# Task item:
Your answer should hold exactly the lines from the one containing "at 2019-09-22 02:09:19" through the end of the material, and no others.

# Data listing:
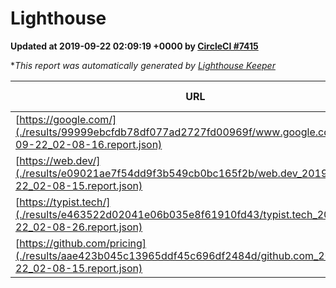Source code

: 
# Lighthouse

**Updated at 2019-09-22 02:09:19 +0000 by [CircleCI #7415](https://circleci.com/gh/ItinerisLtd/lighthouse-keeper-example/7415)**

**This report was automatically generated by [Lighthouse Keeper](https://github.com/itinerisltd/lighthouse-keeper)*

| URL | Performance | Accessibility | Best Practices | SEO | PWA | Updated At |
| --- | --- | --- | --- | --- | --- | --- |
| [https://google.com/](./results/99999ebcfdb78df077ad2727fd00969f/www.google.com_2019-09-22_02-08-16.report.json) | 0.94 | 0.86 | 0.93 | 0.83 | 0.56 | 2019-09-22T02:08:16.341Z |
| [https://web.dev/](./results/e09021ae7f54dd9f3b549cb0bc165f2b/web.dev_2019-09-22_02-08-15.report.json) | 0.92 | 0.9 | 1 | 0.97 | 1 | 2019-09-22T02:08:15.308Z |
| [https://typist.tech/](./results/e463522d02041e06b035e8f61910fd43/typist.tech_2019-09-22_02-08-26.report.json) |  |  |  |  |  | 2019-09-22T02:08:26.942Z |
| [https://github.com/pricing](./results/aae423b045c13965ddf45c696df2484d/github.com_2019-09-22_02-08-15.report.json) | 0.86 | 0.93 | 0.93 | 0.92 | 0.56 | 2019-09-22T02:08:15.564Z |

# Exercise solution:
**Updated at 2019-09-22 02:09:19 +0000 by [CircleCI #7415](https://circleci.com/gh/ItinerisLtd/lighthouse-keeper-example/7415)**

**This report was automatically generated by [Lighthouse Keeper](https://github.com/itinerisltd/lighthouse-keeper)*

| URL | Performance | Accessibility | Best Practices | SEO | PWA | Updated At |
| --- | --- | --- | --- | --- | --- | --- |
| [https://google.com/](./results/99999ebcfdb78df077ad2727fd00969f/www.google.com_2019-09-22_02-08-16.report.json) | 0.94 | 0.86 | 0.93 | 0.83 | 0.56 | 2019-09-22T02:08:16.341Z |
| [https://web.dev/](./results/e09021ae7f54dd9f3b549cb0bc165f2b/web.dev_2019-09-22_02-08-15.report.json) | 0.92 | 0.9 | 1 | 0.97 | 1 | 2019-09-22T02:08:15.308Z |
| [https://typist.tech/](./results/e463522d02041e06b035e8f61910fd43/typist.tech_2019-09-22_02-08-26.report.json) |  |  |  |  |  | 2019-09-22T02:08:26.942Z |
| [https://github.com/pricing](./results/aae423b045c13965ddf45c696df2484d/github.com_2019-09-22_02-08-15.report.json) | 0.86 | 0.93 | 0.93 | 0.92 | 0.56 | 2019-09-22T02:08:15.564Z |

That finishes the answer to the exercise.